This is down 30% from the 65nm process that Core 2 has been based on since its launch. Intel has chosen to remain on the dual, dual-core design with two dies in the same physical package, rather than the "native" quad-core approach that AMD has pioneered with its Barcelona designs.

The basic architecture of the new parts remains the same as the current Core 2 generation. Aside from the new fabrication process though, there are design tweaks and enhancements.

Performance-wise the main boost is given by a fairly prosaic addition: an increase in Level 2 cache from the 8MB in current quad-core parts - 4MB for each pair of cores - up to a new total of 12MB. This is shared in the same way, with 6MB per pair of cores.

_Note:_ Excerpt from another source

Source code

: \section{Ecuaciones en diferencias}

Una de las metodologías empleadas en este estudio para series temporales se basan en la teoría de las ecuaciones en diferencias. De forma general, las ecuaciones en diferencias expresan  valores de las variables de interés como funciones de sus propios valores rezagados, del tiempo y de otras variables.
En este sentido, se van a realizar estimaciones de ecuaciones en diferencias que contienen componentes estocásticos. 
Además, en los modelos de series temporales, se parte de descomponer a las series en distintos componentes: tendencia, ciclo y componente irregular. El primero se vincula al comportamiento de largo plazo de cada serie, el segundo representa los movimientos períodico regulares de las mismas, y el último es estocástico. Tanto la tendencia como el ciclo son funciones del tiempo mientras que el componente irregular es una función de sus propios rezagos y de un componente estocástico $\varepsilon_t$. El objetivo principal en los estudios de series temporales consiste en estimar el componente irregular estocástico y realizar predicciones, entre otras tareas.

When they're launched on 12 November, the cheaper Core 2 Quad and dual-core Core 2 Duo chips based on the new architecture will all feature the same boost, of either 6MB Level 2 cache for the dual-core or 12MB for the quad-core parts.

Our test CPU was the top-end quad-core Core 2 Extreme QX9650, running at 3GHz. Bus speed and preferred chipset are identical to the current top-end part, the Core 2 Extreme QX6850, with a 1,333MHz front-side bus running on either a P35 or X38 chipset-based board. That allowed us to undertake a direct, clock-for-clock comparison on performance between the previous part at the same clock speed.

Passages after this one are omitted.